Input material:
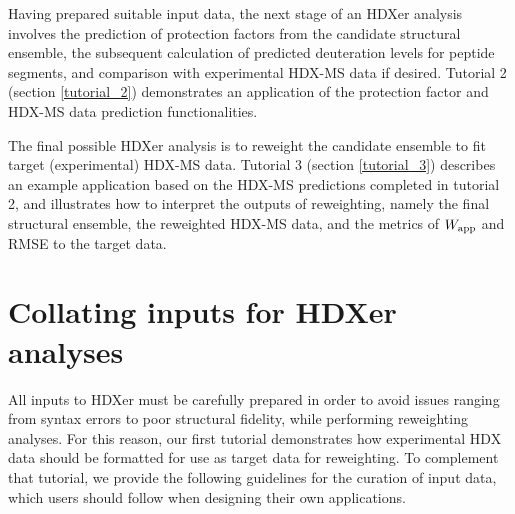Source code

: \documentclass[9pt,tutorial]{livecoms}
\begin{document}
Having prepared suitable input data, the next stage of an HDXer analysis involves the prediction of protection factors from the candidate structural ensemble, the subsequent calculation of predicted deuteration levels for peptide segments, and comparison with experimental HDX-MS data if desired.
Tutorial 2 (section \ref{tutorial_2}) demonstrates an application of the protection factor and HDX-MS data prediction functionalities.

The final possible HDXer analysis is to reweight the candidate ensemble to fit target (experimental) HDX-MS data.
Tutorial 3 (section \ref{tutorial_3}) describes an example application based on the HDX-MS predictions completed in tutorial 2, and illustrates how to interpret the outputs of reweighting, namely the final structural ensemble, the reweighted HDX-MS data, and the metrics of $W_\textnormal{app}$ and RMSE to the target data. 

\section{Collating inputs for HDXer analyses}\label{collating_inputs}
All inputs to HDXer must be carefully prepared in order to avoid issues ranging from syntax errors to poor structural fidelity, while performing reweighting analyses. 
For this reason, our first tutorial demonstrates how experimental HDX data should be formatted for use as target data for reweighting.
To complement that tutorial, we provide the following guidelines for the curation of input data, which users should follow when designing their own applications.
\end{document}
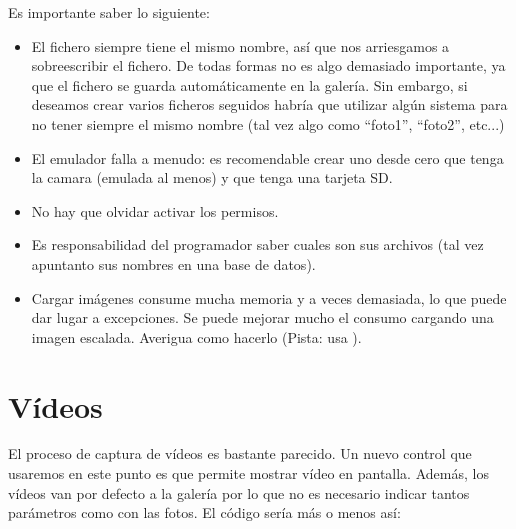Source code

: \documentclass[a4paper,12pt,spanish]{sphinxmanual}
\begin{document}
Es importante saber lo siguiente:
\begin{itemize}
\item {} 
El fichero siempre tiene el mismo nombre, así que nos arriesgamos a sobreescribir el fichero. De todas formas no es algo demasiado importante, ya que el fichero se guarda automáticamente en la galería. Sin embargo, si deseamos crear varios ficheros seguidos habría que utilizar algún sistema para no tener siempre el mismo nombre (tal vez algo como ``foto1'', ``foto2'', etc...)

\item {} 
El emulador falla a menudo: es recomendable crear uno desde cero que tenga la camara (emulada al menos) y que tenga una tarjeta SD.

\item {} 
No hay que olvidar activar los permisos.

\item {} 
Es responsabilidad del programador saber cuales son sus archivos (tal vez apuntanto sus nombres en una base de datos).

\item {} 
Cargar imágenes consume mucha memoria y a veces demasiada, lo que puede dar lugar a excepciones. Se puede mejorar mucho el consumo cargando una imagen escalada. Averigua como hacerlo (Pista: usa ).

\end{itemize}


\section{Vídeos}
\label{tema2:videos}
El proceso de captura de vídeos es bastante parecido. Un nuevo control que usaremos en este punto es  que permite mostrar vídeo en pantalla. Además, los vídeos van por defecto a la galería por lo que no es necesario indicar tantos parámetros como con las fotos. El código sería más o menos así:
\end{document}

What you have to do: Go through the listing above and pull out each line containing the word "final".

Finished exercise:
The final possible HDXer analysis is to reweight the candidate ensemble to fit target (experimental) HDX-MS data.
Tutorial 3 (section \ref{tutorial_3}) describes an example application based on the HDX-MS predictions completed in tutorial 2, and illustrates how to interpret the outputs of reweighting, namely the final structural ensemble, the reweighted HDX-MS data, and the metrics of $W_\textnormal{app}$ and RMSE to the target data. 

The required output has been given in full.